SendPeriodicSessionData	false	true / false	Enables periodic session data reporting.
PeriodicSessionDataIntervalInMins	30	Integer	Interval for periodic session updates.

Applying Changes: After modifying the above configuration flags, restart the Desktop Agent service using the following command:

sudo systemctl restart edcdvm

Agent will start sending the session data to the ARS.

Process Monitoring Configuration (ARS Integration)

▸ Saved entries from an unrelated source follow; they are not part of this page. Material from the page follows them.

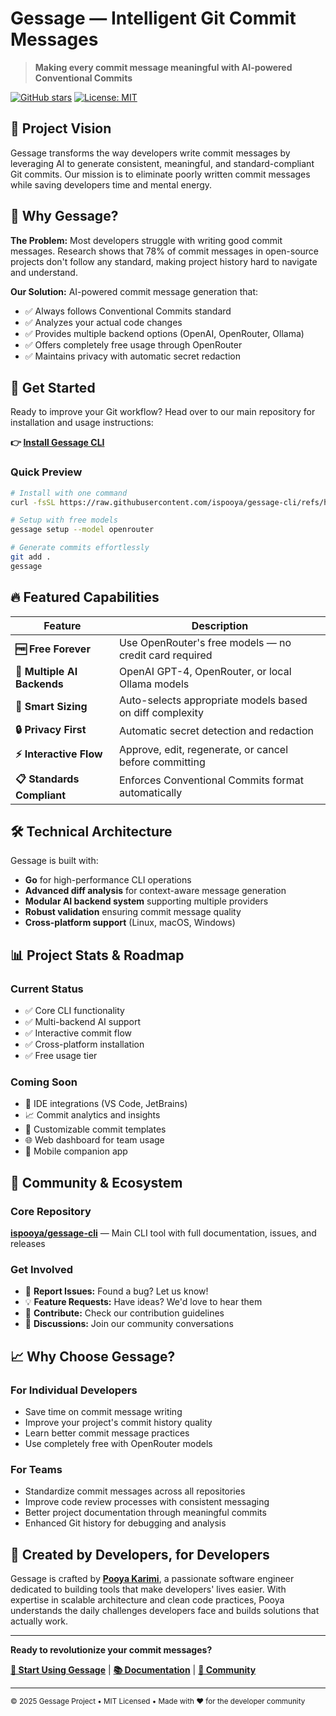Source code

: # Gessage — Intelligent Git Commit Messages

> **Making every commit message meaningful with AI-powered Conventional Commits**

[![GitHub stars](https://img.shields.io/github/stars/ispooya/gessage-cli?style=social)](https://github.com/ispooya/gessage-cli)
[![License: MIT](https://img.shields.io/badge/License-MIT-yellow.svg)](https://opensource.org/licenses/MIT)

## 🎯 Project Vision

Gessage transforms the way developers write commit messages by leveraging AI to generate consistent, meaningful, and standard-compliant Git commits. Our mission is to eliminate poorly written commit messages while saving developers time and mental energy.

## 🌟 Why Gessage?

**The Problem:** Most developers struggle with writing good commit messages. Research shows that 78% of commit messages in open-source projects don't follow any standard, making project history hard to navigate and understand.

**Our Solution:** AI-powered commit message generation that:
- ✅ Always follows Conventional Commits standard  
- ✅ Analyzes your actual code changes
- ✅ Provides multiple backend options (OpenAI, OpenRouter, Ollama)
- ✅ Offers completely free usage through OpenRouter
- ✅ Maintains privacy with automatic secret redaction

## 🚀 Get Started

Ready to improve your Git workflow? Head over to our main repository for installation and usage instructions:

**👉 [Install Gessage CLI](https://github.com/ispooya/gessage-cli)**

### Quick Preview
```bash
# Install with one command
curl -fsSL https://raw.githubusercontent.com/ispooya/gessage-cli/refs/heads/main/install.sh | bash

# Setup with free models
gessage setup --model openrouter

# Generate commits effortlessly  
git add .
gessage
```

## 🔥 Featured Capabilities

| Feature | Description |
|---------|-------------|
| **🆓 Free Forever** | Use OpenRouter's free models — no credit card required |
| **🤖 Multiple AI Backends** | OpenAI GPT-4, OpenRouter, or local Ollama models |
| **📏 Smart Sizing** | Auto-selects appropriate models based on diff complexity |
| **🔒 Privacy First** | Automatic secret detection and redaction |
| **⚡ Interactive Flow** | Approve, edit, regenerate, or cancel before committing |
| **📋 Standards Compliant** | Enforces Conventional Commits format automatically |

## 🛠️ Technical Architecture

Gessage is built with:
- **Go** for high-performance CLI operations
- **Advanced diff analysis** for context-aware message generation  
- **Modular AI backend system** supporting multiple providers
- **Robust validation** ensuring commit message quality
- **Cross-platform support** (Linux, macOS, Windows)

## 📊 Project Stats & Roadmap

### Current Status
- ✅ Core CLI functionality
- ✅ Multi-backend AI support  
- ✅ Interactive commit flow
- ✅ Cross-platform installation
- ✅ Free usage tier

### Coming Soon
- 🔄 IDE integrations (VS Code, JetBrains)
- 📈 Commit analytics and insights
- 🎨 Customizable commit templates
- 🌐 Web dashboard for team usage
- 📱 Mobile companion app

## 🤝 Community & Ecosystem

### Core Repository
**[ispooya/gessage-cli](https://github.com/ispooya/gessage-cli)** — Main CLI tool with full documentation, issues, and releases

### Get Involved
- 🐛 **Report Issues:** Found a bug? Let us know!
- 💡 **Feature Requests:** Have ideas? We'd love to hear them
- 🔀 **Contribute:** Check our contribution guidelines
- 💬 **Discussions:** Join our community conversations

## 📈 Why Choose Gessage?

### For Individual Developers
- Save time on commit message writing
- Improve your project's commit history quality  
- Learn better commit message practices
- Use completely free with OpenRouter models

### For Teams
- Standardize commit messages across all repositories
- Improve code review processes with consistent messaging
- Better project documentation through meaningful commits
- Enhanced Git history for debugging and analysis

## 🎯 Created by Developers, for Developers

Gessage is crafted by **[Pooya Karimi](https://github.com/ispooya)**, a passionate software engineer dedicated to building tools that make developers' lives easier. With expertise in scalable architecture and clean code practices, Pooya understands the daily challenges developers face and builds solutions that actually work.

---

**Ready to revolutionize your commit messages?**

[**🚀 Start Using Gessage**](https://github.com/ispooya/gessage-cli) | [**📚 Documentation**](https://github.com/ispooya/gessage-cli#readme) | [**💬 Community**](https://github.com/ispooya/gessage-cli/discussions)

---
<sub>© 2025 Gessage Project • MIT Licensed • Made with ❤️ for the developer community</sub>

To enable process monitoring for user sessions and view this data in ARS (Accops Reporting Server), specific configuration needs to be applied on the Linux VM. This configuration enables real-time process monitoring for user sessions and sends the data to ARS for analysis. It helps administrators:

Monitor user activity
Identify high CPU/memory usage applications
Troubleshoot performance issues
Analyze session behavior efficiently

Configuration File Location: Navigate to the following path and open the file:

sudo nano /etc/accops/dvm/usermonitoringinfo.json

Configuration Parameters

Enable or modify the following flags based on your monitoring requirements:

Flag Name	Description	Recommended Usage
IsMonitorAllProcess	Enables monitoring of all user processes	Set to true for complete monitoring
IsMonitorTopCpuProcesses	Monitors top CPU-consuming processes	Useful for performance analysis
IsMonitorTopMemProcesses	Monitors top memory-consuming processes	Helps identify memory-heavy apps
MonitoringInterval	Time interval (in seconds) for data collection	Default: 10 seconds
TopNProcesses	Number of top processes to track	Default: 5
SendDataInJson	Sends monitoring data in JSON format to ARS	Keep enabled (true)

Applying Changes

After modifying the above configuration flags, restart the Desktop Agent service using the following command:

sudo systemctl restart edcdvm

Workgroup Environment to Skip User Creation

Following flag in sudo nano /etc/accops/dvm/agentconfig.json can be kept as true, if agent should not process user creation in Workgroup environment.

Flag Name	Default Value	Possible Values	Updated By	Description
SkipCreateUser	false	true / false	Admin	Skips local user creation during session start.

Restart DVM Agent Service using command sudo systemctl restart edcdvm to apply the changes.

Note

If user does not exist on the target Linux desktop, user connections will fail.